INNERVIEW

Annette Summer

Words by Ian Tocher
Photos by Ian Tocher and Jeff Burk

After disagreeing with the National Muscle Car Association's (NMCA's) decision to eliminate mandatory engine-oil containment blankets in her class, Annette Summer, the fan-friendly, but outspoken former Pro Street champ made the jump early in 2002 to IHRA's tough Pro Mod division.

With financial assistance from an unnamed private investor, Summer, along with husband and crew chief Vern Summer, purchased the 1957 Chevy Pro Mod campaigned by Mike Castellana in the 2001 season and debuted her new ride in July at Leicester, NY. She ran a respectable 6.51 her first time out and improved throughout the season to a career-best 6.34 during qualifying for the IHRA season-ender at Rockingham Dragway. It wasn't quite fast enough, though, so Summer has not yet raced on Sunday with IHRA.

Summer sat down with DRO between rounds at The Rock to discuss what finally led her to the pro ranks.

DRO:To start off, how did you become interested and involved in racing?

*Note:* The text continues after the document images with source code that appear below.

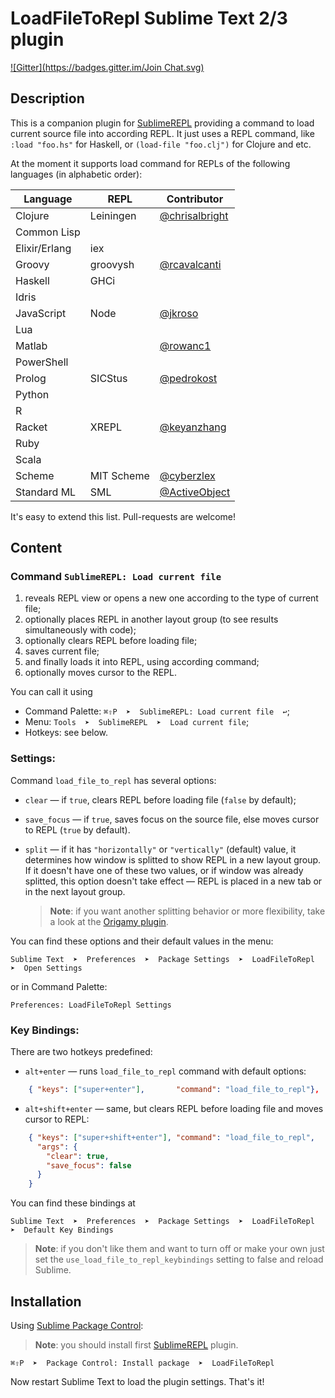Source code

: # LoadFileToRepl Sublime Text 2/3 plugin

[![Gitter](https://badges.gitter.im/Join Chat.svg)](https://gitter.im/laughedelic/LoadFileToRepl?utm_source=badge&utm_medium=badge&utm_campaign=pr-badge)

## Description

This is a companion plugin for [SublimeREPL](http://github.com/wuub/SublimeREPL) providing a command to load current source file into according REPL. It just uses a REPL command, like `:load "foo.hs"` for Haskell, or `(load-file "foo.clj")` for Clojure and etc.

At the moment it supports load command for REPLs of the following languages (in alphabetic order):

|    Language   |    REPL    |                              Contributor                               |
| ------------- | ---------- | ---------------------------------------------------------------------- |
| Clojure       | Leiningen  | [@chrisalbright](https://github.com/laughedelic/LoadFileToRepl/pull/6) |
| Common Lisp   |            |                                                                        |
| Elixir/Erlang | iex        |                                                                        |
| Groovy        | groovysh   | [@rcavalcanti](https://github.com/laughedelic/LoadFileToRepl/pull/15)  |
| Haskell       | GHCi       |                                                                        |
| Idris         |            |                                                                        |
| JavaScript    | Node       | [@jkroso](https://github.com/laughedelic/LoadFileToRepl/pull/9)        |
| Lua           |            |                                                                        |
| Matlab        |            | [@rowanc1](https://github.com/laughedelic/LoadFileToRepl/pull/17)      |
| PowerShell    |            |                                                                        |
| Prolog        | SICStus    | [@pedrokost](https://github.com/laughedelic/LoadFileToRepl/pull/21)    |
| Python        |            |                                                                        |
| R             |            |                                                                        |
| Racket        | XREPL      | [@keyanzhang](https://github.com/laughedelic/LoadFileToRepl/pull/30)   |
| Ruby          |            |                                                                        |
| Scala         |            |                                                                        |
| Scheme        | MIT Scheme | [@cyberzlex](https://github.com/laughedelic/LoadFileToRepl/pull/19)    |
| Standard ML   | SML        | [@ActiveObject](https://github.com/laughedelic/LoadFileToRepl/pull/8)  |

It's easy to extend this list. Pull-requests are welcome!


## Content

### Command `SublimeREPL: Load current file`

1. reveals REPL view or opens a new one according to the type of current file;
1. optionally places REPL in another layout group (to see results simultaneously with code);
1. optionally clears REPL before loading file;
1. saves current file;
1. and finally loads it into REPL, using according command;
1. optionally moves cursor to the REPL.

You can call it using 

* Command Palette: `⌘⇧P  ➤  SublimeREPL: Load current file  ↩`;
* Menu: `Tools  ➤  SublimeREPL  ➤  Load current file`;
* Hotkeys: see below.


### Settings:

Command `load_file_to_repl` has several options:

* `clear` — if `true`, clears REPL before loading file (`false` by default);
* `save_focus` — if `true`, saves focus on the source file, else moves cursor to REPL (`true` by default).
* `split` —  if it has `"horizontally"` or `"vertically"` (default) value, it determines how window is splitted to show REPL in a new layout group. If it doesn't have one of these two values, or if window was already splitted, this option doesn't take effect — REPL is placed in a new tab or in the next layout group.

   > **Note**: if you want another splitting behavior or more flexibility, take a look at the [Origamy plugin](https://github.com/SublimeText/Origami/).

You can find these options and their default values in the menu:

	Sublime Text  ➤  Preferences  ➤  Package Settings  ➤  LoadFileToRepl  ➤  Open Settings

or in Command Palette:

	Preferences: LoadFileToRepl Settings



### Key Bindings:

There are two hotkeys predefined:

* `alt+enter` — runs `load_file_to_repl` command with default options:

```json
	{ "keys": ["super+enter"], 		 "command": "load_file_to_repl"},
```

* `alt+shift+enter` — same, but clears REPL before loading file and moves cursor to REPL:

```json
	{ "keys": ["super+shift+enter"], "command": "load_file_to_repl", 
	  "args": {
	  	"clear": true,
	  	"save_focus": false
	  }
	}
```

You can find these bindings at

	Sublime Text  ➤  Preferences  ➤  Package Settings  ➤  LoadFileToRepl  ➤  Default Key Bindings

> **Note**: if you don't like them and want to turn off or make your own just set the `use_load_file_to_repl_keybindings` setting to false and reload Sublime.


## Installation

Using [Sublime Package Control](http://wbond.net/sublime_packages/package_control):

> **Note**: you should install first [SublimeREPL](http://github.com/wuub/SublimeREPL) plugin.

	⌘⇧P  ➤  Package Control: Install package  ➤  LoadFileToRepl

Now restart Sublime Text to load the plugin settings. That's it!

Summer: When I had a bicycle at five years old, I was racing it. I mean, it was just something that was in my blood. I started racing dirt bikes when I was 10, and I raced my first car at 17. It didn't matter what I had. But even when I was a little kid I always had to earn my own money, I never had it given to me, so I worked in the neighborhood at weird little jobs and saved my money to buy my own motorcycle. My parents would not buy me one.

And just growing up around my cousins and uncles who always raced, I'm sure that affected me, but they raced round track, and that really didn't interest me. What interested me was a long straightaway on the way to church every Sunday. My dad had a Buick Wildcat back then with a 425 in it and he would let me sit in his lap at four years old and steer, and I would push his foot with my foot. We'd get up to maybe 120 on the way to church, and that was the thrill for me, to do that.

DRO: So why did you turn to motorcycles first?

Summer: Evel Knievel. That was the time when he was really big and I was just fascinated with him. I hadn't had the bike maybe a month and I'd already built a ramp out of firewood and a basement door. Evel Knievel would be on TV and I'd listen to every word he said and watched every move he made, and I thought I was Evel Knievel. I just started jumping and learning and then we made some tracks and jumps through the woods.

DRO: Did you ever do any organized racing on motorcycles?

Summer: Oh yeah, my first Camaro, the one that held the record up until two years ago for a back-halfed car, actually was what I towed my dirt bike to the track with. It had a trailer hitch then and I was sponsored by Honda, and off to the races I'd go when I was 17, 18, 19, with my little motorcycle trailer on the back.